I’ve high hopes for Meyer. At 18 years old he’s already quite good for this level of football, and if his Off the Ball and Bravery improve, he can be very good. As it stands right now, his ball control, crossing, and passing and quickness make him the starting WB(L), but his lack of marking and composure could hurt us sometimes.

Kirchner is what I call a “Lunch Pail” type of player. He doesn’t excel in any one area, he’s average/above average in most others, and he doesn’t have a real weakness in his game. Sure, he has some low attributes, but nothing horrible. He has a job to do, he knows what it is, and he’s going to do it to the best of his ability, and not a lot more beyond that. I brought him in because he was on a free, he can play anywhere on the right (for the most part) and I don’t have to worry about him making too many mistakes when he is playing. I also know the chances of him doing something extraordinary or out of the blue are going to be rare as well, and sometimes that’s all your looking for.

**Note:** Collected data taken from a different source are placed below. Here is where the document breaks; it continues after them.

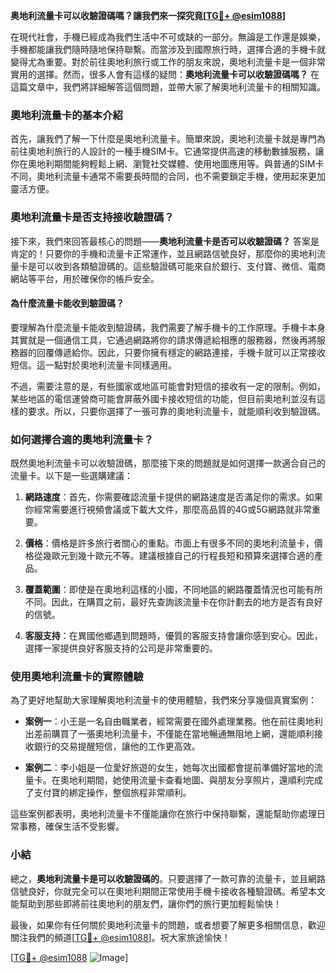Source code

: **奥地利流量卡可以收驗證碼嗎？讓我們來一探究竟[[TG💪+ @esim1088](https://t.me/s/esim1088)]**

在現代社會，手機已經成為我們生活中不可或缺的一部分。無論是工作還是娛樂，手機都能讓我們隨時隨地保持聯繫。而當涉及到國際旅行時，選擇合適的手機卡就變得尤為重要。對於前往奧地利旅行或工作的朋友來說，奧地利流量卡是一個非常實用的選擇。然而，很多人會有這樣的疑問：**奧地利流量卡可以收驗證碼嗎？** 在這篇文章中，我們將詳細解答這個問題，並帶大家了解奧地利流量卡的相關知識。

### 奧地利流量卡的基本介紹

首先，讓我們了解一下什麼是奧地利流量卡。簡單來說，奧地利流量卡就是專門為前往奧地利旅行的人設計的一種手機SIM卡。它通常提供高速的移動數據服務，讓你在奧地利期間能夠輕鬆上網、瀏覽社交媒體、使用地圖應用等。與普通的SIM卡不同，奧地利流量卡通常不需要長時間的合同，也不需要鎖定手機，使用起來更加靈活方便。

### 奧地利流量卡是否支持接收驗證碼？

接下來，我們來回答最核心的問題——**奧地利流量卡是否可以收驗證碼？** 答案是肯定的！只要你的手機和流量卡正常運作，並且網路信號良好，那麼你的奧地利流量卡是可以收到各類驗證碼的。這些驗證碼可能來自於銀行、支付寶、微信、電商網站等平台，用於確保你的帳戶安全。

#### 為什麼流量卡能收到驗證碼？

要理解為什麼流量卡能收到驗證碼，我們需要了解手機卡的工作原理。手機卡本身其實就是一個通信工具，它通過網路將你的請求傳遞給相應的服務器，然後再將服務器的回覆傳遞給你。因此，只要你擁有穩定的網路連接，手機卡就可以正常接收短信。這一點對於奧地利流量卡同樣適用。

不過，需要注意的是，有些國家或地區可能會對短信的接收有一定的限制。例如，某些地區的電信運營商可能會屏蔽外國卡接收短信的功能，但目前奧地利並沒有這樣的要求。所以，只要你選擇了一張可靠的奧地利流量卡，就能順利收到驗證碼。

### 如何選擇合適的奧地利流量卡？

既然奧地利流量卡可以收驗證碼，那麼接下來的問題就是如何選擇一款適合自己的流量卡。以下是一些選購建議：

1. **網路速度**：首先，你需要確認流量卡提供的網路速度是否滿足你的需求。如果你經常需要進行視頻會議或下載大文件，那麼高品質的4G或5G網路就非常重要。
   
2. **價格**：價格是許多旅行者關心的重點。市面上有很多不同的奧地利流量卡，價格從幾歐元到幾十歐元不等。建議根據自己的行程長短和預算來選擇合適的產品。

3. **覆蓋範圍**：即使是在奧地利這樣的小國，不同地區的網路覆蓋情況也可能有所不同。因此，在購買之前，最好先查詢該流量卡在你計劃去的地方是否有良好的信號。

4. **客服支持**：在異國他鄉遇到問題時，優質的客服支持會讓你感到安心。因此，選擇一家提供良好客服支持的公司是非常重要的。

### 使用奧地利流量卡的實際體驗

為了更好地幫助大家理解奧地利流量卡的使用體驗，我們來分享幾個真實案例：

- **案例一**：小王是一名自由職業者，經常需要在國外處理業務。他在前往奧地利出差前購買了一張奧地利流量卡，不僅能在當地暢通無阻地上網，還能順利接收銀行的交易提醒短信，讓他的工作更高效。

- **案例二**：李小姐是一位愛好旅遊的女生，她每次出國都會提前準備好當地的流量卡。在奧地利期間，她使用流量卡查看地圖、與朋友分享照片，還順利完成了支付寶的綁定操作，整個旅程非常順利。

這些案例都表明，奧地利流量卡不僅能讓你在旅行中保持聯繫，還能幫助你處理日常事務，確保生活不受影響。

### 小結

總之，**奧地利流量卡是可以收驗證碼的**。只要選擇了一款可靠的流量卡，並且網路信號良好，你就完全可以在奧地利期間正常使用手機卡接收各種驗證碼。希望本文能幫助到那些即將前往奧地利的朋友們，讓你們的旅行更加輕鬆愉快！

最後，如果你有任何關於奧地利流量卡的問題，或者想要了解更多相關信息，歡迎關注我們的頻道[[TG💪+ @esim1088](https://t.me/s/esim1088)]。祝大家旅途愉快！

[[TG💪+ @esim1088](https://t.me/s/esim1088) ![Image](https://i.postimg.cc/4NQfJmqS/Snipaste-2025-05-13-00-14-12.png)]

Shalva Ogbaidze, Andreas Hirtlreiter, Attacking Midfielder’s

Geurts and Breitfeld are decent attacking mids, but I didn’t have a lot behind them, so I was looking to do what I could to shore this area up.

Hirtlreiter isn’t the strongest, nor the bravest, but he’s quick, agile, has above average off the ball and technique, and above average flair as well. I brought him on board because he can play AM(R) and ST, and M(C) in a pinch, and while I wouldn’t comfortable with him being a full time starter at any of those positions (a few areas would have to come up a bit for that) coming off the bench on a rotation basis to spell Breitfeld is a good fit for him.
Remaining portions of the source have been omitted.